TASK OBJECTIVE:
Each line of the data should be repeated precisely.

Stored data:
-.-.-

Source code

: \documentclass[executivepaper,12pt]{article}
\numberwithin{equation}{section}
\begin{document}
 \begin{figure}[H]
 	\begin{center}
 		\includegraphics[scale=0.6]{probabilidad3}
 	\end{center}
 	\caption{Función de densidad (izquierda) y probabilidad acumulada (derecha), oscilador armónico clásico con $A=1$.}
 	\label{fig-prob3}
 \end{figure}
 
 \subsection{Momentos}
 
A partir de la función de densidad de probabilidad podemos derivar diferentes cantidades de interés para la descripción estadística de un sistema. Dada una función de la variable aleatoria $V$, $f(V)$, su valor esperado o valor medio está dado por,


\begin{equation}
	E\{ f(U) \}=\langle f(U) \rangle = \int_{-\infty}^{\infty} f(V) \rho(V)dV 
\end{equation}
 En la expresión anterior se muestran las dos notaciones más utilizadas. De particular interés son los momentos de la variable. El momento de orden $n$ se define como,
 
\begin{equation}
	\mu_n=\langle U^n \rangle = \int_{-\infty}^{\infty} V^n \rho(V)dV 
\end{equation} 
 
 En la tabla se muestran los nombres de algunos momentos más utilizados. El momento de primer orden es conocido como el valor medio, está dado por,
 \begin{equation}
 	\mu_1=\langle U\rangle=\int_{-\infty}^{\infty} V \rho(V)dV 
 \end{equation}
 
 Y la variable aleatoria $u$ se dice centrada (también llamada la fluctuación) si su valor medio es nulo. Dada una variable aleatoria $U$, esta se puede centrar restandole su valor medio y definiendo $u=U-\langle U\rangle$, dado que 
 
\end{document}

-.-.-

SOLUTION TO THIS EXERCISE:
Source code

: \documentclass[executivepaper,12pt]{article}
\numberwithin{equation}{section}
\begin{document}
 \begin{figure}[H]
 	\begin{center}
 		\includegraphics[scale=0.6]{probabilidad3}
 	\end{center}
 	\caption{Función de densidad (izquierda) y probabilidad acumulada (derecha), oscilador armónico clásico con $A=1$.}
 	\label{fig-prob3}
 \end{figure}
 
 \subsection{Momentos}
 
A partir de la función de densidad de probabilidad podemos derivar diferentes cantidades de interés para la descripción estadística de un sistema. Dada una función de la variable aleatoria $V$, $f(V)$, su valor esperado o valor medio está dado por,


\begin{equation}
	E\{ f(U) \}=\langle f(U) \rangle = \int_{-\infty}^{\infty} f(V) \rho(V)dV 
\end{equation}
 En la expresión anterior se muestran las dos notaciones más utilizadas. De particular interés son los momentos de la variable. El momento de orden $n$ se define como,
 
\begin{equation}
	\mu_n=\langle U^n \rangle = \int_{-\infty}^{\infty} V^n \rho(V)dV 
\end{equation} 
 
 En la tabla se muestran los nombres de algunos momentos más utilizados. El momento de primer orden es conocido como el valor medio, está dado por,
 \begin{equation}
 	\mu_1=\langle U\rangle=\int_{-\infty}^{\infty} V \rho(V)dV 
 \end{equation}
 
 Y la variable aleatoria $u$ se dice centrada (también llamada la fluctuación) si su valor medio es nulo. Dada una variable aleatoria $U$, esta se puede centrar restandole su valor medio y definiendo $u=U-\langle U\rangle$, dado que 
 
\end{document}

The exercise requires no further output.